| PROVIDED RECORDS |
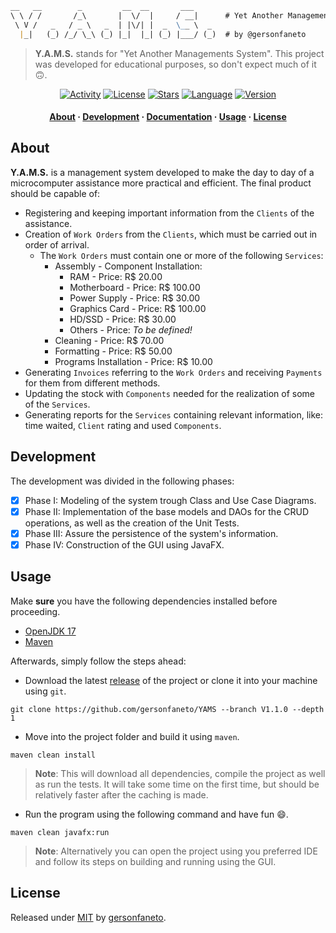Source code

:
 ```markdown
__   __        _         __  __       ___     
\ \ / /       /_\       |  \/  |     / __|      # Yet Another Management System.
 \ V /   _   / _ \   _  | |\/| |  _  \__ \  _   
  |_|   (_) /_/ \_\ (_) |_|  |_| (_) |___/ (_)  # by @gersonfaneto

```

> **Y.A.M.S.** stands for "Yet Another Managements System". This project was
> developed for educational purposes, so don't expect much of it 🙃.

<div align="center">

[![Activity](https://img.shields.io/github/last-commit/gersonfaneto/YAMS?color=blue&style=for-the-badge&logo=git)](https://github.com/gersonfaneto/YAMS/commit/main)
[![License](https://img.shields.io/github/license/gersonfaneto/YAMS?color=blue&style=for-the-badge)](https://github.com/gersonfaneto/YAMS/blob/main/LICENSE)
[![Stars](https://img.shields.io/github/stars/gersonfaneto/YAMS?style=for-the-badge&logo=github)](https://github.com/gersonfaneto/YAMS)
[![Language](https://img.shields.io/static/v1?label=LANGUAGE&message=Java&color=informational&style=for-the-badge&logo=openjdk)](https://www.java.com/en/)
[![Version](https://img.shields.io/static/v1?label=VERSION&message=1.1.0&color=informational&style=for-the-badge)](https://github.com/gersonfaneto/YAMS/releases/latest)

</div>

<h4 align="center">
  <a href="#about">About</a>
  ·
  <a href="#development">Development</a>
  ·
  <a href="https://gersonfaneto.github.io/YAMS/">Documentation</a>
  ·
  <a href="#usage">Usage</a>
  ·
  <a href="#license">License</a>
</h4>

## About

**Y.A.M.S.** is a management system developed to make the day to day of a
microcomputer assistance more practical and efficient. The final product
should be capable of:

- Registering and keeping important information from the `Clients` of the
  assistance.
- Creation of `Work Orders` from the `Clients`, which must be carried out
  in order of arrival.
    - The `Work Orders` must contain one or more of the following `Services`:
        - Assembly - Component Installation:
            - RAM - Price: R$ 20.00
            - Motherboard - Price: R$ 100.00
            - Power Supply - Price: R$ 30.00
            - Graphics Card - Price: R$ 100.00
            - HD/SSD - Price: R$ 30.00
            - Others - Price: _To be defined!_
        - Cleaning - Price: R$ 70.00
        - Formatting - Price: R$ 50.00
        - Programs Installation - Price: R$ 10.00
- Generating `Invoices` referring to the `Work Orders` and receiving
  `Payments` for them from different methods.
- Updating the stock with `Components` needed for the realization of
  some of the `Services`.
- Generating reports for the `Services` containing relevant
  information, like: time waited, `Client` rating and used `Components`.

## Development

The development was divided in the following phases:

- [x] Phase I: Modeling of the system trough Class and Use Case Diagrams.
- [x] Phase II: Implementation of the base models and DAOs for the CRUD
  operations, as well as the creation of the Unit Tests.
- [x] Phase III: Assure the persistence of the system's information.
- [x] Phase IV: Construction of the GUI using JavaFX.

## Usage

Make **sure** you have the following dependencies installed before proceeding.

- [OpenJDK 17](https://openjdk.org/projects/jdk/17/)
- [Maven](https://maven.apache.org/download.cgi)

Afterwards, simply follow the steps ahead: 

- Download the latest [release](https://github.com/gersonfaneto/YAMS/releases/latest)
  of the project or clone it into your machine using `git`.

```console
git clone https://github.com/gersonfaneto/YAMS --branch V1.1.0 --depth 1
```

- Move into the project folder and build it using `maven`.

```console
maven clean install
```

> **Note**: This will download all dependencies, compile the project as well
> as run the tests. It will take some time on the first time, but should be
> relatively faster after the caching is made.

- Run the program using the following command and have fun 😄.

```console
maven clean javafx:run
```

> **Note**: Alternatively you can open the project using you preferred IDE
> and follow its steps on building and running using the GUI.

## License

Released under [MIT](https://github.com/gersonfaneto/YAMS/blob/main/LICENSE)
by [gersonfaneto](https://github.com/gersonfaneto).
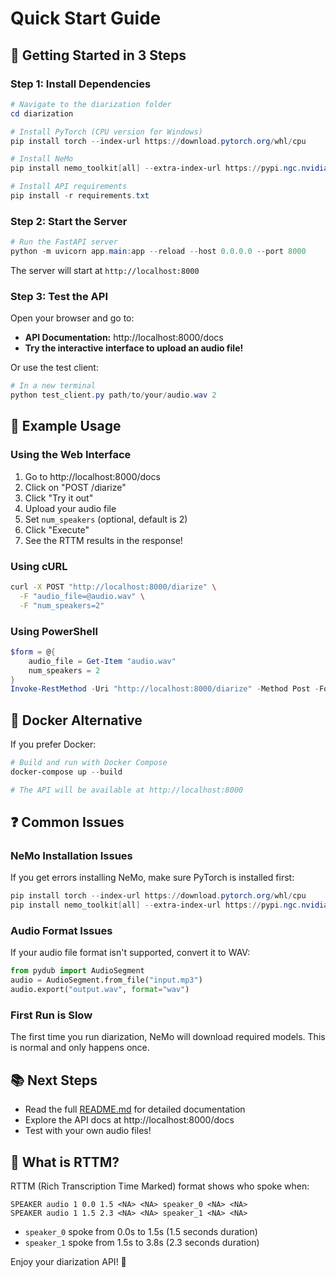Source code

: # Quick Start Guide

## 🚀 Getting Started in 3 Steps

### Step 1: Install Dependencies

```powershell
# Navigate to the diarization folder
cd diarization

# Install PyTorch (CPU version for Windows)
pip install torch --index-url https://download.pytorch.org/whl/cpu

# Install NeMo
pip install nemo_toolkit[all] --extra-index-url https://pypi.ngc.nvidia.com

# Install API requirements
pip install -r requirements.txt
```

### Step 2: Start the Server

```powershell
# Run the FastAPI server
python -m uvicorn app.main:app --reload --host 0.0.0.0 --port 8000
```

The server will start at `http://localhost:8000`

### Step 3: Test the API

Open your browser and go to:
- **API Documentation:** http://localhost:8000/docs
- **Try the interactive interface to upload an audio file!**

Or use the test client:
```powershell
# In a new terminal
python test_client.py path/to/your/audio.wav 2
```

## 📝 Example Usage

### Using the Web Interface
1. Go to http://localhost:8000/docs
2. Click on "POST /diarize"
3. Click "Try it out"
4. Upload your audio file
5. Set `num_speakers` (optional, default is 2)
6. Click "Execute"
7. See the RTTM results in the response!

### Using cURL
```bash
curl -X POST "http://localhost:8000/diarize" \
  -F "audio_file=@audio.wav" \
  -F "num_speakers=2"
```

### Using PowerShell
```powershell
$form = @{
    audio_file = Get-Item "audio.wav"
    num_speakers = 2
}
Invoke-RestMethod -Uri "http://localhost:8000/diarize" -Method Post -Form $form
```

## 🐳 Docker Alternative

If you prefer Docker:

```powershell
# Build and run with Docker Compose
docker-compose up --build

# The API will be available at http://localhost:8000
```

## ❓ Common Issues

### NeMo Installation Issues
If you get errors installing NeMo, make sure PyTorch is installed first:
```powershell
pip install torch --index-url https://download.pytorch.org/whl/cpu
pip install nemo_toolkit[all] --extra-index-url https://pypi.ngc.nvidia.com
```

### Audio Format Issues
If your audio file format isn't supported, convert it to WAV:
```python
from pydub import AudioSegment
audio = AudioSegment.from_file("input.mp3")
audio.export("output.wav", format="wav")
```

### First Run is Slow
The first time you run diarization, NeMo will download required models. This is normal and only happens once.

## 📚 Next Steps

- Read the full [README.md](README.md) for detailed documentation
- Explore the API docs at http://localhost:8000/docs
- Test with your own audio files!

## 🎯 What is RTTM?

RTTM (Rich Transcription Time Marked) format shows who spoke when:

```
SPEAKER audio 1 0.0 1.5 <NA> <NA> speaker_0 <NA> <NA>
SPEAKER audio 1 1.5 2.3 <NA> <NA> speaker_1 <NA> <NA>
```

- `speaker_0` spoke from 0.0s to 1.5s (1.5 seconds duration)
- `speaker_1` spoke from 1.5s to 3.8s (2.3 seconds duration)

Enjoy your diarization API! 🎉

| INSTRUCTIONS FOR THE TASK |
Retype the listing above exactly, please. Pictures do not belong in the copy.

| RESPONSE BOX |
Source code

:
 ```markdown
__   __        _         __  __       ___     
\ \ / /       /_\       |  \/  |     / __|      # Yet Another Management System.
 \ V /   _   / _ \   _  | |\/| |  _  \__ \  _   
  |_|   (_) /_/ \_\ (_) |_|  |_| (_) |___/ (_)  # by @gersonfaneto

```

> **Y.A.M.S.** stands for "Yet Another Managements System". This project was
> developed for educational purposes, so don't expect much of it 🙃.

<div align="center">

[![Activity](https://img.shields.io/github/last-commit/gersonfaneto/YAMS?color=blue&style=for-the-badge&logo=git)](https://github.com/gersonfaneto/YAMS/commit/main)
[![License](https://img.shields.io/github/license/gersonfaneto/YAMS?color=blue&style=for-the-badge)](https://github.com/gersonfaneto/YAMS/blob/main/LICENSE)
[![Stars](https://img.shields.io/github/stars/gersonfaneto/YAMS?style=for-the-badge&logo=github)](https://github.com/gersonfaneto/YAMS)
[![Language](https://img.shields.io/static/v1?label=LANGUAGE&message=Java&color=informational&style=for-the-badge&logo=openjdk)](https://www.java.com/en/)
[![Version](https://img.shields.io/static/v1?label=VERSION&message=1.1.0&color=informational&style=for-the-badge)](https://github.com/gersonfaneto/YAMS/releases/latest)

</div>

<h4 align="center">
  <a href="#about">About</a>
  ·
  <a href="#development">Development</a>
  ·
  <a href="https://gersonfaneto.github.io/YAMS/">Documentation</a>
  ·
  <a href="#usage">Usage</a>
  ·
  <a href="#license">License</a>
</h4>

## About

**Y.A.M.S.** is a management system developed to make the day to day of a
microcomputer assistance more practical and efficient. The final product
should be capable of:

- Registering and keeping important information from the `Clients` of the
  assistance.
- Creation of `Work Orders` from the `Clients`, which must be carried out
  in order of arrival.
    - The `Work Orders` must contain one or more of the following `Services`:
        - Assembly - Component Installation:
            - RAM - Price: R$ 20.00
            - Motherboard - Price: R$ 100.00
            - Power Supply - Price: R$ 30.00
            - Graphics Card - Price: R$ 100.00
            - HD/SSD - Price: R$ 30.00
            - Others - Price: _To be defined!_
        - Cleaning - Price: R$ 70.00
        - Formatting - Price: R$ 50.00
        - Programs Installation - Price: R$ 10.00
- Generating `Invoices` referring to the `Work Orders` and receiving
  `Payments` for them from different methods.
- Updating the stock with `Components` needed for the realization of
  some of the `Services`.
- Generating reports for the `Services` containing relevant
  information, like: time waited, `Client` rating and used `Components`.

## Development

The development was divided in the following phases:

- [x] Phase I: Modeling of the system trough Class and Use Case Diagrams.
- [x] Phase II: Implementation of the base models and DAOs for the CRUD
  operations, as well as the creation of the Unit Tests.
- [x] Phase III: Assure the persistence of the system's information.
- [x] Phase IV: Construction of the GUI using JavaFX.

## Usage

Make **sure** you have the following dependencies installed before proceeding.

- [OpenJDK 17](https://openjdk.org/projects/jdk/17/)
- [Maven](https://maven.apache.org/download.cgi)

Afterwards, simply follow the steps ahead: 

- Download the latest [release](https://github.com/gersonfaneto/YAMS/releases/latest)
  of the project or clone it into your machine using `git`.

```console
git clone https://github.com/gersonfaneto/YAMS --branch V1.1.0 --depth 1
```

- Move into the project folder and build it using `maven`.

```console
maven clean install
```

> **Note**: This will download all dependencies, compile the project as well
> as run the tests. It will take some time on the first time, but should be
> relatively faster after the caching is made.

- Run the program using the following command and have fun 😄.

```console
maven clean javafx:run
```

> **Note**: Alternatively you can open the project using you preferred IDE
> and follow its steps on building and running using the GUI.

## License

Released under [MIT](https://github.com/gersonfaneto/YAMS/blob/main/LICENSE)
by [gersonfaneto](https://github.com/gersonfaneto).
Source code

: # Quick Start Guide

## 🚀 Getting Started in 3 Steps

### Step 1: Install Dependencies

```powershell
# Navigate to the diarization folder
cd diarization

# Install PyTorch (CPU version for Windows)
pip install torch --index-url https://download.pytorch.org/whl/cpu

# Install NeMo
pip install nemo_toolkit[all] --extra-index-url https://pypi.ngc.nvidia.com

# Install API requirements
pip install -r requirements.txt
```

### Step 2: Start the Server

```powershell
# Run the FastAPI server
python -m uvicorn app.main:app --reload --host 0.0.0.0 --port 8000
```

The server will start at `http://localhost:8000`

### Step 3: Test the API

Open your browser and go to:
- **API Documentation:** http://localhost:8000/docs
- **Try the interactive interface to upload an audio file!**

Or use the test client:
```powershell
# In a new terminal
python test_client.py path/to/your/audio.wav 2
```

## 📝 Example Usage

### Using the Web Interface
1. Go to http://localhost:8000/docs
2. Click on "POST /diarize"
3. Click "Try it out"
4. Upload your audio file
5. Set `num_speakers` (optional, default is 2)
6. Click "Execute"
7. See the RTTM results in the response!

### Using cURL
```bash
curl -X POST "http://localhost:8000/diarize" \
  -F "audio_file=@audio.wav" \
  -F "num_speakers=2"
```

### Using PowerShell
```powershell
$form = @{
    audio_file = Get-Item "audio.wav"
    num_speakers = 2
}
Invoke-RestMethod -Uri "http://localhost:8000/diarize" -Method Post -Form $form
```

## 🐳 Docker Alternative

If you prefer Docker:

```powershell
# Build and run with Docker Compose
docker-compose up --build

# The API will be available at http://localhost:8000
```

## ❓ Common Issues

### NeMo Installation Issues
If you get errors installing NeMo, make sure PyTorch is installed first:
```powershell
pip install torch --index-url https://download.pytorch.org/whl/cpu
pip install nemo_toolkit[all] --extra-index-url https://pypi.ngc.nvidia.com
```

### Audio Format Issues
If your audio file format isn't supported, convert it to WAV:
```python
from pydub import AudioSegment
audio = AudioSegment.from_file("input.mp3")
audio.export("output.wav", format="wav")
```

### First Run is Slow
The first time you run diarization, NeMo will download required models. This is normal and only happens once.

## 📚 Next Steps

- Read the full [README.md](README.md) for detailed documentation
- Explore the API docs at http://localhost:8000/docs
- Test with your own audio files!

## 🎯 What is RTTM?

RTTM (Rich Transcription Time Marked) format shows who spoke when:

```
SPEAKER audio 1 0.0 1.5 <NA> <NA> speaker_0 <NA> <NA>
SPEAKER audio 1 1.5 2.3 <NA> <NA> speaker_1 <NA> <NA>
```

- `speaker_0` spoke from 0.0s to 1.5s (1.5 seconds duration)
- `speaker_1` spoke from 1.5s to 3.8s (2.3 seconds duration)

Enjoy your diarization API! 🎉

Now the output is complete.